The Edict we have now has been reconstructed from various sources, mainly from juristic commentaries on it, such as that of Furius Anthianus. Because of its great importance, the Praetor's Edict, or portions of it, often became the subject of detailed examination and study, in the course of which the specific content of the Edict would be described or quotations would be made directly from it. Of course, much of the literature of the ancient world has been lost, the works of Roman jurists included. Those juristic works that do survive usually come from the latter, or classical, period of Roman Law. Accordingly, most of the Edict we have now is based on the content of the Edict revised in AD 129 by emperor Hadrian (see below). How much and in what fashion and degree this Edict of Hadrian's reign differs from the earlier Praetor's Edict of the Roman Republic are questions that may only be addressed by informed speculation.

==Formulary procedure==

An important aspect of the Praetor's Edict concerned formulary procedure. During the late Republic, the trial at civil law increasingly employed formulary procedure. In this process, the praetor first determines the legal issue in a pending case. Then the praetor decides on a prescriptive formula which instructs what remedy will be appropriate depending on what facts are found. Then the praetor assigns the case to a iudex for trial. After the facts are determined at trial, the iudex gives judgement according to the formula.

The Praetor's Edict contained many different principles of law, often drawing on prior legal rulings. Besides the trial formulas, it also regulated procedural matters, such as the initiation of a legal suit. In time, such sample formulae became listed by the praetor in his Edict issued at the beginning of his term of office.

==Influence==

As later summarized by the Roman jurist Papinian (c. 148–211), the law that was developed by the praetors in their Edict became an instrument which could supplement, explain, and improve the Ius civile. He writes:

"Praetorian law (jus praetorium) is that which in the public interest the praetors have introduced in aid or supplementation or correction of the jus civile. This is also called honorary law (jus honorarium), being so named for the high office (honos) of the praetor."

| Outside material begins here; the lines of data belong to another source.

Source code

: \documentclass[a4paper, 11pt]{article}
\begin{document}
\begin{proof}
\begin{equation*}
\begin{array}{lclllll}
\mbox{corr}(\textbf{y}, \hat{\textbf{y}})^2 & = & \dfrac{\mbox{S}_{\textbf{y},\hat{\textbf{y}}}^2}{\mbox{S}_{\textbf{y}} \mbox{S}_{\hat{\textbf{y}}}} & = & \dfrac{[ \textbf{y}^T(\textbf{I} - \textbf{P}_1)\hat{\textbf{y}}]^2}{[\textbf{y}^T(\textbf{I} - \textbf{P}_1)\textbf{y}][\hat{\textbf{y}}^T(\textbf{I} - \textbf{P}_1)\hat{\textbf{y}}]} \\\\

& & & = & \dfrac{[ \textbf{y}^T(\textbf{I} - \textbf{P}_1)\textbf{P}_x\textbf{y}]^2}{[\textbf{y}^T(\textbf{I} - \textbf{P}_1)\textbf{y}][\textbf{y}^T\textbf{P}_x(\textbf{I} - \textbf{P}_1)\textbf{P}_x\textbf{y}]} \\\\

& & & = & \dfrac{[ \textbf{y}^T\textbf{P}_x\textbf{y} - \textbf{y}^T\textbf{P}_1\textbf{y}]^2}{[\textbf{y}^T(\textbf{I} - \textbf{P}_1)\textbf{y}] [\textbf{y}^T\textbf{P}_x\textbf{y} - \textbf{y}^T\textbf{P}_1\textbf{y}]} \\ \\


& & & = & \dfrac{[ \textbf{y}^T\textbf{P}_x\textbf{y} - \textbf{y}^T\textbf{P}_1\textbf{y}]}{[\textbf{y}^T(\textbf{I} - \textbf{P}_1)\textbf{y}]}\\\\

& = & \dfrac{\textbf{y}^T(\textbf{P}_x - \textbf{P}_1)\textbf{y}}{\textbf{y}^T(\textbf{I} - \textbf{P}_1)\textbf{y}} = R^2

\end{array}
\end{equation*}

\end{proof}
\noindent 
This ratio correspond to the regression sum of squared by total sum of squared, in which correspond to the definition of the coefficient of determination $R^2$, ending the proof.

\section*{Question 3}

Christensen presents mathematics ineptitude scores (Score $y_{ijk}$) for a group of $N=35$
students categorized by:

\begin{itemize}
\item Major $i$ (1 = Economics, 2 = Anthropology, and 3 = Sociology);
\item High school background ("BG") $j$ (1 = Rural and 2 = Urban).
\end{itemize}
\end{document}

Thus, the Praetor's Edict developed into an important vehicle for the evolution of Roman civil law. A great deal of commentary was written by jurists concerning this "praetorian law" or ius honorarium, addressing the legal principles contained in this Edict.

==Edictum perpetuum==

Eventually, the above discretion allowed the praetor urbanus regarding his edict was no longer considered appropriate. Accordingly circa CE 129, action was taken that severely restricted its further modification. Under the emperor Hadrian (r. 117–138), the celebrated jurist Salvius Julianus made a formal revision to the Praetor's Edict as well as to similar edicts, e.g., that of the aediles. This newly edited and consolidated version of the edict then became fixed, subject only to changes approved by the emperor: hence, the Edictum perpetuum.